WORK TO BE COMPLETED
Copy each line of the following material that has the string "prisma".

STORED DATA
──────────

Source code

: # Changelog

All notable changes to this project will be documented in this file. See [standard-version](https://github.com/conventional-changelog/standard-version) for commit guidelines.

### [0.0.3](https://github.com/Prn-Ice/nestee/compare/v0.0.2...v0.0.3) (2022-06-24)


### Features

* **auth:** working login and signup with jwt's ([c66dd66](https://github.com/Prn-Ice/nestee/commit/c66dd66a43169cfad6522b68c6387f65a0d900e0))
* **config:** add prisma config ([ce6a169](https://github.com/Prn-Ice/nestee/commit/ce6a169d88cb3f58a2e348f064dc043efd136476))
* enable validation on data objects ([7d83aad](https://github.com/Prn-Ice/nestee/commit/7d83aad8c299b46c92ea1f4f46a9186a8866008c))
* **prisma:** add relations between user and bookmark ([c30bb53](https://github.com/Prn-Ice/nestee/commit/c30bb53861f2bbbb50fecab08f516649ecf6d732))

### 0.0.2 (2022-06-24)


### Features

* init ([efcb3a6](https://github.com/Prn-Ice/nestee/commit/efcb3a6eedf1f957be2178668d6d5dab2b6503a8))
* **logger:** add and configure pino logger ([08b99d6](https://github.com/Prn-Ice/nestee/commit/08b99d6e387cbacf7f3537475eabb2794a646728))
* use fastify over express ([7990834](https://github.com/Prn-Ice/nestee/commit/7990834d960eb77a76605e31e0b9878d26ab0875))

──────────

REPLY
* **config:** add prisma config ([ce6a169](https://github.com/Prn-Ice/nestee/commit/ce6a169d88cb3f58a2e348f064dc043efd136476))
* **prisma:** add relations between user and bookmark ([c30bb53](https://github.com/Prn-Ice/nestee/commit/c30bb53861f2bbbb50fecab08f516649ecf6d732))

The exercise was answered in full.